**WHAT YOU NEED TO DO**.
Without copying any picture, return all lines below exactly.
-------
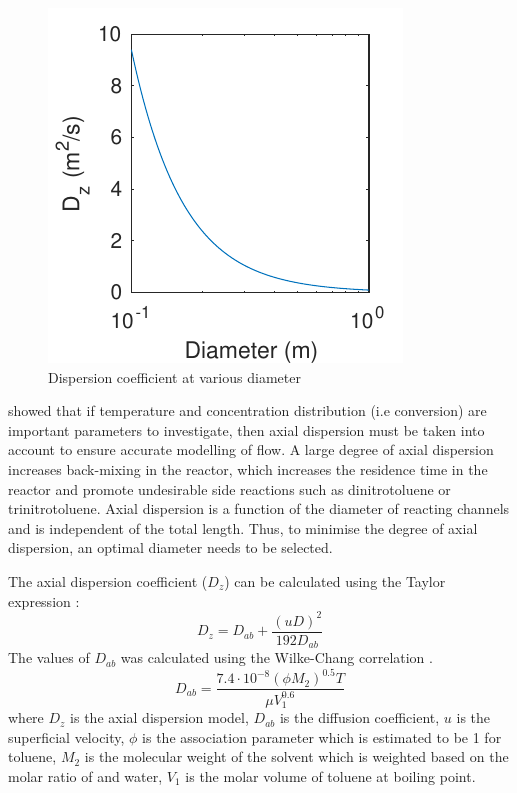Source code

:\begin{figure}
    \includegraphics[scale=0.9]{figures/D_z}
    \caption{Dispersion coefficient at various diameter}
    \label{fig:dispersion}
\end{figure}
\textcite{young_axial_1973} showed that if temperature and concentration distribution (i.e conversion) are important parameters to investigate, then axial dispersion must be taken into account to ensure accurate modelling of flow. A large degree of axial dispersion increases back-mixing in the reactor, which increases the residence time in the reactor and promote undesirable side reactions such as dinitrotoluene or trinitrotoluene. Axial dispersion is a function of the diameter of reacting channels and is independent of the total length. Thus, to minimise the degree of axial dispersion, an optimal diameter needs to be selected. 

The axial dispersion coefficient ($D_z$) can be calculated using the Taylor expression \cite{froment_chemical_2011}: 
\begin{equation}
    D_z=D_{ab}+\frac{(uD)^2}{192D_{ab}}
    \label{eq: axial dispersion coefficient}
\end{equation}
The values of $D_{ab}$ was calculated using the Wilke-Chang correlation \cite{wilke_correlation_1955}.
\begin{equation}
    D_{ab}=\frac{7.4\cdot 10^{-8}(\phi M_2)^{0.5}T}{\mu V_1^{0.6}}
    \label{wilkechang}
\end{equation}
where $D_z$ is the axial dispersion model, $D_{ab}$ is the diffusion coefficient, $u$ is the superficial velocity, $\phi$ is the association parameter which is estimated to be 1 for toluene, $M_2$ is the molecular weight of the solvent which is weighted based on the molar ratio of  and water, $V_1$ is the molar volume of toluene at boiling point.

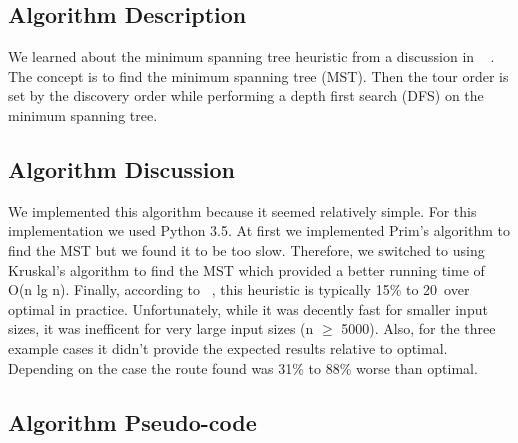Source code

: \documentclass[../report/main.tex]{subfiles}
\begin{document}
\subsection*{Algorithm Description}

We learned about the minimum spanning tree heuristic from a discussion in ~\cite{skiena2008} .  The concept is to find the minimum spanning tree (MST).  Then the tour order is set by the discovery order while performing a depth first search (DFS) on the minimum spanning tree.

\subsection*{Algorithm Discussion}

We implemented this algorithm because it seemed relatively simple.  For this implementation we used Python 3.5.  At first we implemented Prim's algorithm to find the MST but we found it to be too slow.  Therefore, we switched to using Kruskal's algorithm to find the MST which provided a better running time of O(n lg n).  Finally, according to ~\cite{skiena2008}, this heuristic is typically 15\% to 20\ over optimal in practice.  Unfortunately, while it was decently fast for smaller input sizes, it was inefficent for very large input sizes (n $\geq$ 5000).  Also, for the three example cases it didn't provide the expected results relative to optimal.  Depending on the case the route found was 31\% to 88\% worse than optimal. 

\subsection*{Algorithm Pseudo-code}
\end{document}
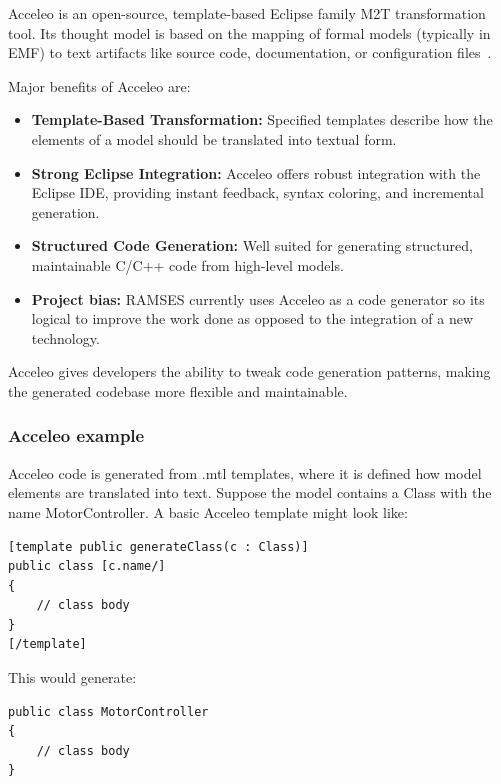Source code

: Acceleo is an open-source, template-based Eclipse family \gls{M2T} transformation tool. Its thought model is based on the mapping of formal models (typically in \gls{EMF}) to text artifacts like source code, documentation, or configuration files~\cite{AcceleoUserGuide}.

Major benefits of Acceleo are: 
\begin{itemize} 
	\item \textbf{Template-Based Transformation:} Specified templates describe how the elements of a model should be translated into textual form.
	\item \textbf{Strong Eclipse Integration:} Acceleo offers robust integration with the Eclipse IDE, providing instant feedback, syntax coloring, and incremental generation.
	\item \textbf{Structured Code Generation:} Well suited for generating structured, maintainable C/C++ code from high-level models.
	\item \textbf{Project bias:} \gls{RAMSES} currently uses Acceleo as a code generator so its logical to improve the work done as opposed to the integration of a new technology.
\end{itemize}

\begin{tcolorbox}[colback=blue!5, colframe=blue!40!black] Acceleo gives developers the ability to tweak code generation patterns, making the generated codebase more flexible and maintainable. \end{tcolorbox}

\subsubsection*{Acceleo example}

Acceleo code is generated from .mtl templates, where it is defined how model elements are translated into text.
Suppose the model contains a Class with the name MotorController. A basic Acceleo template might look like:

\begin{verbatim}
[template public generateClass(c : Class)]
public class [c.name/]
{
	// class body
}
[/template]
\end{verbatim}

This would generate:

\begin{verbatim}
public class MotorController
{
	// class body
}
\end{verbatim}

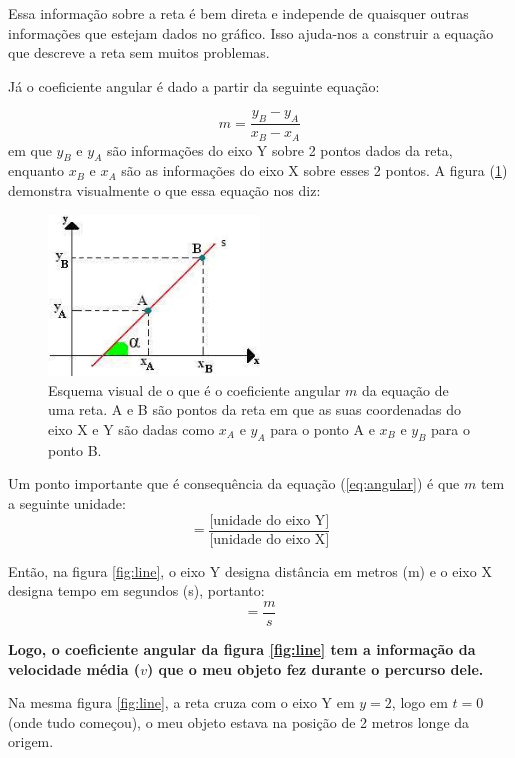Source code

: \documentclass[12pt]{extarticle}
\newcommand{\<}{\langle}
\renewcommand{\>}{\rangle}
\theoremstyle{definition}
\begin{document}
Essa informação sobre a reta é bem direta e independe de quaisquer outras informações que estejam dados no gráfico. Isso ajuda-nos a construir a equação que descreve a reta sem muitos problemas.

Já o coeficiente angular é dado a partir da seguinte equação:

\begin{equation}\label{eq:angular}
    m = \frac{y_B - y_A}{x_B - x_A}
\end{equation}
em que $y_B$ e $y_A$ são informações do eixo Y sobre 2 pontos dados da reta, enquanto $x_B$ e $x_A$ são as informações do eixo X sobre esses 2 pontos. A figura (\ref{fig:coef_ang}) demonstra visualmente o que essa equação nos diz:
\begin{figure}[H]
    \centering
    \includegraphics[width=0.5\textwidth]{cauculo coefi1.jpg}
    \caption{Esquema visual de o que é o coeficiente angular $m$ da equação de uma reta. A e B são pontos da reta em que as suas coordenadas do eixo X e Y são dadas como $x_A$ e $y_A$ para o ponto A e $x_B$ e $y_B$ para o ponto B.}
    \label{fig:coef_ang}
\end{figure}

Um ponto importante que é consequência da equação (\ref{eq:angular}) é que $m$ tem a seguinte unidade:
\begin{equation}
    [m] = \frac{\text{[unidade do eixo Y]}}{\text{[unidade do eixo X]}}
\end{equation}

Então, na figura \ref{fig:line}, o eixo Y designa distância em metros (m) e o eixo X designa tempo em segundos (s), portanto:
\begin{equation}
    [m] = \frac{m}{s}
\end{equation}

\textbf{Logo, o coeficiente angular da figura \ref{fig:line} tem a informação da velocidade média ($v$) que o meu objeto fez durante o percurso dele.}

Na mesma figura \ref{fig:line}, a reta cruza com o eixo Y em $y=2$, logo em $t=0$ (onde tudo começou), o meu objeto estava na posição de 2 metros longe da origem.
\end{document}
-------
**TASK RESPONSE**.
Source code

:\begin{figure}
    \includegraphics[scale=0.9]{figures/D_z}
    \caption{Dispersion coefficient at various diameter}
    \label{fig:dispersion}
\end{figure}
\textcite{young_axial_1973} showed that if temperature and concentration distribution (i.e conversion) are important parameters to investigate, then axial dispersion must be taken into account to ensure accurate modelling of flow. A large degree of axial dispersion increases back-mixing in the reactor, which increases the residence time in the reactor and promote undesirable side reactions such as dinitrotoluene or trinitrotoluene. Axial dispersion is a function of the diameter of reacting channels and is independent of the total length. Thus, to minimise the degree of axial dispersion, an optimal diameter needs to be selected. 

The axial dispersion coefficient ($D_z$) can be calculated using the Taylor expression \cite{froment_chemical_2011}: 
\begin{equation}
    D_z=D_{ab}+\frac{(uD)^2}{192D_{ab}}
    \label{eq: axial dispersion coefficient}
\end{equation}
The values of $D_{ab}$ was calculated using the Wilke-Chang correlation \cite{wilke_correlation_1955}.
\begin{equation}
    D_{ab}=\frac{7.4\cdot 10^{-8}(\phi M_2)^{0.5}T}{\mu V_1^{0.6}}
    \label{wilkechang}
\end{equation}
where $D_z$ is the axial dispersion model, $D_{ab}$ is the diffusion coefficient, $u$ is the superficial velocity, $\phi$ is the association parameter which is estimated to be 1 for toluene, $M_2$ is the molecular weight of the solvent which is weighted based on the molar ratio of  and water, $V_1$ is the molar volume of toluene at boiling point.

Source code

: \documentclass[../report/main.tex]{subfiles}
\begin{document}
\subsection*{Algorithm Description}

We learned about the minimum spanning tree heuristic from a discussion in ~\cite{skiena2008} .  The concept is to find the minimum spanning tree (MST).  Then the tour order is set by the discovery order while performing a depth first search (DFS) on the minimum spanning tree.

\subsection*{Algorithm Discussion}

We implemented this algorithm because it seemed relatively simple.  For this implementation we used Python 3.5.  At first we implemented Prim's algorithm to find the MST but we found it to be too slow.  Therefore, we switched to using Kruskal's algorithm to find the MST which provided a better running time of O(n lg n).  Finally, according to ~\cite{skiena2008}, this heuristic is typically 15\% to 20\ over optimal in practice.  Unfortunately, while it was decently fast for smaller input sizes, it was inefficent for very large input sizes (n $\geq$ 5000).  Also, for the three example cases it didn't provide the expected results relative to optimal.  Depending on the case the route found was 31\% to 88\% worse than optimal. 

\subsection*{Algorithm Pseudo-code}
\end{document}
Source code

: Acceleo is an open-source, template-based Eclipse family \gls{M2T} transformation tool. Its thought model is based on the mapping of formal models (typically in \gls{EMF}) to text artifacts like source code, documentation, or configuration files~\cite{AcceleoUserGuide}.

Major benefits of Acceleo are: 
\begin{itemize} 
	\item \textbf{Template-Based Transformation:} Specified templates describe how the elements of a model should be translated into textual form.
	\item \textbf{Strong Eclipse Integration:} Acceleo offers robust integration with the Eclipse IDE, providing instant feedback, syntax coloring, and incremental generation.
	\item \textbf{Structured Code Generation:} Well suited for generating structured, maintainable C/C++ code from high-level models.
	\item \textbf{Project bias:} \gls{RAMSES} currently uses Acceleo as a code generator so its logical to improve the work done as opposed to the integration of a new technology.
\end{itemize}

\begin{tcolorbox}[colback=blue!5, colframe=blue!40!black] Acceleo gives developers the ability to tweak code generation patterns, making the generated codebase more flexible and maintainable. \end{tcolorbox}

\subsubsection*{Acceleo example}

Acceleo code is generated from .mtl templates, where it is defined how model elements are translated into text.
Suppose the model contains a Class with the name MotorController. A basic Acceleo template might look like:

\begin{verbatim}
[template public generateClass(c : Class)]
public class [c.name/]
{
	// class body
}
[/template]
\end{verbatim}

This would generate:

\begin{verbatim}
public class MotorController
{
	// class body
}
\end{verbatim}

Source code

: \documentclass[12pt]{extarticle}
\newcommand{\<}{\langle}
\renewcommand{\>}{\rangle}
\theoremstyle{definition}
\begin{document}
Essa informação sobre a reta é bem direta e independe de quaisquer outras informações que estejam dados no gráfico. Isso ajuda-nos a construir a equação que descreve a reta sem muitos problemas.

Já o coeficiente angular é dado a partir da seguinte equação:

\begin{equation}\label{eq:angular}
    m = \frac{y_B - y_A}{x_B - x_A}
\end{equation}
em que $y_B$ e $y_A$ são informações do eixo Y sobre 2 pontos dados da reta, enquanto $x_B$ e $x_A$ são as informações do eixo X sobre esses 2 pontos. A figura (\ref{fig:coef_ang}) demonstra visualmente o que essa equação nos diz:
\begin{figure}[H]
    \centering
    \includegraphics[width=0.5\textwidth]{cauculo coefi1.jpg}
    \caption{Esquema visual de o que é o coeficiente angular $m$ da equação de uma reta. A e B são pontos da reta em que as suas coordenadas do eixo X e Y são dadas como $x_A$ e $y_A$ para o ponto A e $x_B$ e $y_B$ para o ponto B.}
    \label{fig:coef_ang}
\end{figure}

Um ponto importante que é consequência da equação (\ref{eq:angular}) é que $m$ tem a seguinte unidade:
\begin{equation}
    [m] = \frac{\text{[unidade do eixo Y]}}{\text{[unidade do eixo X]}}
\end{equation}

Então, na figura \ref{fig:line}, o eixo Y designa distância em metros (m) e o eixo X designa tempo em segundos (s), portanto:
\begin{equation}
    [m] = \frac{m}{s}
\end{equation}

\textbf{Logo, o coeficiente angular da figura \ref{fig:line} tem a informação da velocidade média ($v$) que o meu objeto fez durante o percurso dele.}

Na mesma figura \ref{fig:line}, a reta cruza com o eixo Y em $y=2$, logo em $t=0$ (onde tudo começou), o meu objeto estava na posição de 2 metros longe da origem.
\end{document}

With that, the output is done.